Almost too quietly for him to hear, she asked him, "Once I met you, before we were a real couple, was there anyone else? I don't remember…"
She felt him wind up, the same way he had when she had asked him about knowing her name. She was also aware that he was struggling to regulate his breathing before he spoke. "I don't know, Sarah. You were well aware of my…exploits, unfortunately. I wasn't that…discrete and I probably hurt you back then. You were never as forthcoming. We weren't together together for three years. That's a long time." He thought about Shaw, that unbelievably awkward exchange, never asking her directly because he didn't want to know, couldn't stand the pictures that would leave in his mind. All the while knowing she had those, more than one set, with him.
"I don't remember anything like that," she murmured. Telling him something like that, even if she did remember, wasn't the same as talking about the past before she knew him. It was like rubbing salt in a wound. And though it sounded like he had perhaps done that to her, she wouldn't, couldn't ever, do that to him now.
She felt his hands, threading into her hair, massaging her scalp, sending shivers down her skin until she felt the urge to stretch, curling into him as she did so. On the edge of sleep, her mind was already running, filled with a vision.
She was packed, ready to go, everything she needed laying on the bed. The phone rang…she moved…another phone rang. She knew who was on the other end of each…holding the vibrating cell phone in her hand, seeing his picture, unable to set it down, even as she heard the bedside phone ring and ring incessantly. She couldn't answer either one, paralyzed with indecision. The analog phone's ring dug under her skin, irritating. She wanted it to stop, to just be in silent thought. If she answered it, it would be quiet. But she couldn't answer it, because she didn't know what to say. She couldn't answer the cell phone in her hand, knowing he would hear the other phone in the background. She let them both ring into oblivion, until they both stopped. It was then that she understood–doing nothing in that moment had been a passive way to choose Chuck, without having to say anything out loud.

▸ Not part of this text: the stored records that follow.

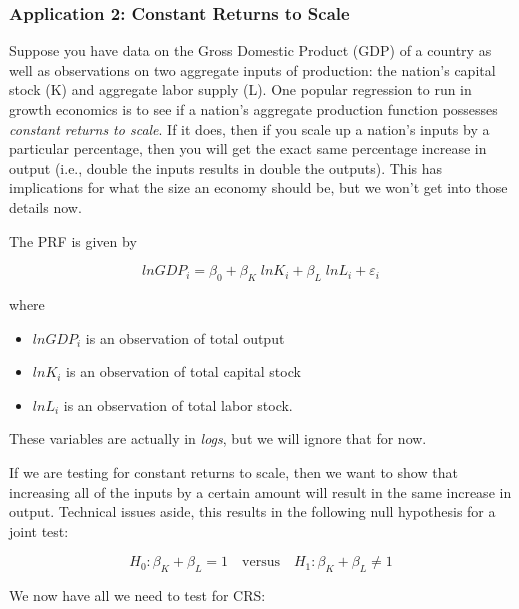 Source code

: \documentclass[
]{book}
\newenvironment{Shaded}{\begin{snugshade}}{\end{snugshade}}
\newcommand{\AttributeTok}[1]{\textcolor[rgb]{0.77,0.63,0.00}{#1}}
\newcommand{\CommentTok}[1]{\textcolor[rgb]{0.56,0.35,0.01}{\textit{#1}}}
\newcommand{\FunctionTok}[1]{\textcolor[rgb]{0.00,0.00,0.00}{#1}}
\newcommand{\NormalTok}[1]{#1}
\newcommand{\OtherTok}[1]{\textcolor[rgb]{0.56,0.35,0.01}{#1}}
\newcommand{\SpecialCharTok}[1]{\textcolor[rgb]{0.00,0.00,0.00}{#1}}
\newcommand{\StringTok}[1]{\textcolor[rgb]{0.31,0.60,0.02}{#1}}
\begin{document}
\hypertarget{application-2-constant-returns-to-scale}{%
\subsubsection*{Application 2: Constant Returns to Scale}\label{application-2-constant-returns-to-scale}}

Suppose you have data on the Gross Domestic Product (GDP) of a country as well as observations on two aggregate inputs of production: the nation's capital stock (K) and aggregate labor supply (L). One popular regression to run in growth economics is to see if a nation's aggregate production function possesses \emph{constant returns to scale}. If it does, then if you scale up a nation's inputs by a particular percentage, then you will get the exact same percentage increase in output (i.e., double the inputs results in double the outputs). This has implications for what the size an economy should be, but we won't get into those details now.

The PRF is given by

\[lnGDP_i = \beta_0 + \beta_K \;lnK_i + \beta_L \;lnL_i + \varepsilon_i\]

where

\begin{itemize}
\item
  \(lnGDP_i\) is an observation of total output
\item
  \(lnK_i\) is an observation of total capital stock
\item
  \(lnL_i\) is an observation of total labor stock.
\end{itemize}

These variables are actually in \emph{logs}, but we will ignore that for now.

If we are testing for constant returns to scale, then we want to show that increasing all of the inputs by a certain amount will result in the same increase in output. Technical issues aside, this results in the following null hypothesis for a joint test:

\[H_0: \beta_K + \beta_L = 1 \quad \text{versus} \quad H_1: \beta_K + \beta_L \neq 1\]

We now have all we need to test for CRS:

\begin{Shaded}
\end{Shaded}
\end{document}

She chose him–even though she couldn't ever have him. That agonizing truth had kept her up until the wee hours of the morning, crumpled uncomfortably in her bed, her things still beside her on the bed, her makeup still on, smeared all over her sheets, making her eyes burn and fill with grit. She had taken that out on Chuck later, harshly and unfairly, blaming him for her own inability to leave him. No matter what, or when, or anything else–the one thing she had never been able to do was stay away from him.
"Omaha…when Bryce was leaving," she mumbled, half asleep, but still talking. "You asked Casey if that was code. It was, because of that past I told you about. I stayed…for you. Not my job. You. I never told you so, but it was for you."
He knew that. Not at the time, no. With Sarah, everything had always been a puzzle he'd had to solve anachronistically. But he did know, now. "Thank God," he whispered, his last thought before he fell asleep, enfolded inside a soft cloud of her perfume.